Aquaman: Battle for Atlantis is the kind of game that happens when a developer has a license and not much else. The game itself has only the bare minimum requirements necessary to technically be called a game, and even these components are an ugly mess. Even the most hard-core Aquaman devotees will likely find little use for this short, shallow, problematic ramshackle game.
The gameplay is so achingly repetitive that any kind of narrative seems like a moot point.

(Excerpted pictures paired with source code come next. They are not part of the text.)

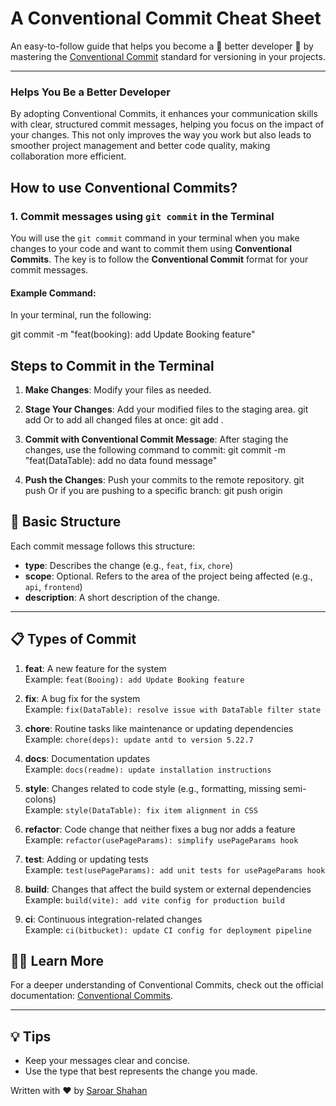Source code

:# A Conventional Commit Cheat Sheet

An easy-to-follow guide that helps you become a 🚀 better developer 🚀 by mastering the [Conventional Commit](https://www.conventionalcommits.org/en/v1.0.0/) standard for versioning in your projects.

---
### Helps You Be a Better Developer

By adopting Conventional Commits, it enhances your communication skills with clear, structured commit messages, helping you focus on the impact of your changes. This not only improves the way you work but also leads to smoother project management and better code quality, making collaboration more efficient.

## How to use Conventional Commits?

### 1. **Commit messages using `git commit` in the Terminal**

You will use the `git commit` command in your terminal when you make changes to your code and want to commit them using **Conventional Commits**. The key is to follow the **Conventional Commit** format for your commit messages.

#### Example Command:
In your terminal, run the following:


git commit -m "feat(booking): add Update Booking feature"

## Steps to Commit in the Terminal

1. **Make Changes**: Modify your files as needed.

2. **Stage Your Changes**: Add your modified files to the staging area.
    git add <files>
    Or to add all changed files at once:
    git add .

3. **Commit with Conventional Commit Message**: After staging the changes, use the following command to commit:
    git commit -m "feat(DataTable): add no data found message"

4. **Push the Changes**: Push your commits to the remote repository.
    git push
    Or if you are pushing to a specific branch:
    git push origin <branch-name>



## 🚀 Basic Structure

Each commit message follows this structure:

- **type**: Describes the change (e.g., `feat`, `fix`, `chore`)
- **scope**: Optional. Refers to the area of the project being affected (e.g., `api`, `frontend`)
- **description**: A short description of the change.

---

## 📋 Types of Commit

1. **feat**: A new feature for the system  
   Example: `feat(Booing): add Update Booking feature`

2. **fix**: A bug fix for the system  
   Example: `fix(DataTable): resolve issue with DataTable filter state`

3. **chore**: Routine tasks like maintenance or updating dependencies  
   Example: `chore(deps): update antd to version 5.22.7`

4. **docs**: Documentation updates  
   Example: `docs(readme): update installation instructions`

5. **style**: Changes related to code style (e.g., formatting, missing semi-colons)  
   Example: `style(DataTable): fix item alignment in CSS`

6. **refactor**: Code change that neither fixes a bug nor adds a feature  
   Example: `refactor(usePageParams): simplify usePageParams hook`

7. **test**: Adding or updating tests  
   Example: `test(usePageParams): add unit tests for usePageParams hook`

8. **build**: Changes that affect the build system or external dependencies  
   Example: `build(vite): add vite config for production build`

9. **ci**: Continuous integration-related changes  
   Example: `ci(bitbucket): update CI config for deployment pipeline`


## 🧑‍💻 Learn More

For a deeper understanding of Conventional Commits, check out the official documentation: [Conventional Commits](https://www.conventionalcommits.org/en/v1.0.0/).

---

## 💡 Tips

- Keep your messages clear and concise.
- Use the type that best represents the change you made.

Written with ❤️ by [Saroar Shahan](https://www.shahansdiary.com/)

Though the majority of the non-comic-book-reading populace probably recalls Aquaman as the clean-cut, orange-shirt-wearing Super Friend who could talk to fish, times have changed. In the early '90s, a quick and brutal series of events left Aquaman short one hand, which he replaced with a crazy trident/hook hand. He's also since grown out a majestic mane of hair and a full beard and rarely wears a shirt at all. The story of Battle for Atlantis pits Aquaman against the usual Aquaman-exclusive nemeses, including Black Manta and Lava Lord. The game uses comic-book-style panels in between levels to move the story along, but these story sequences are too boring on their own to draw in your attention, and the gameplay is so achingly repetitive and on the verge of being broken, that any kind of narrative seems like a moot point.
The action in Aquaman goes something like this. Using the onscreen radar, you guide Aquaman through the waters of Atlantis, looking for small, isolated clusters of bad guys. Upon locating and beating up said bad guys, you begin looking for another small, isolated cluster of bad guys, who are also in need of some corporal discipline. That's about it. Sometimes you'll have to locate some kind of item, and sometimes the number of bad guys in the cluster will vary, but the action and the surroundings remain largely unchanged through the length of the game. Perhaps if Aquaman had some really sweet, Devil May Cry-style fighting system, this repetition might be a shade less offensive, but this is not the case. Upon approaching one of the bad-guy clusters, Aquaman will automatically lock on to one of the enemies--sometimes the one closest to you, sometimes not. Aquaman has basic punch, kick, and grab attacks, a half dozen or so combo attacks, and a couple of special moves, including the ability to call in the help of some nearby sea life, but simply mashing on the A button for the duration of the game works sufficiently.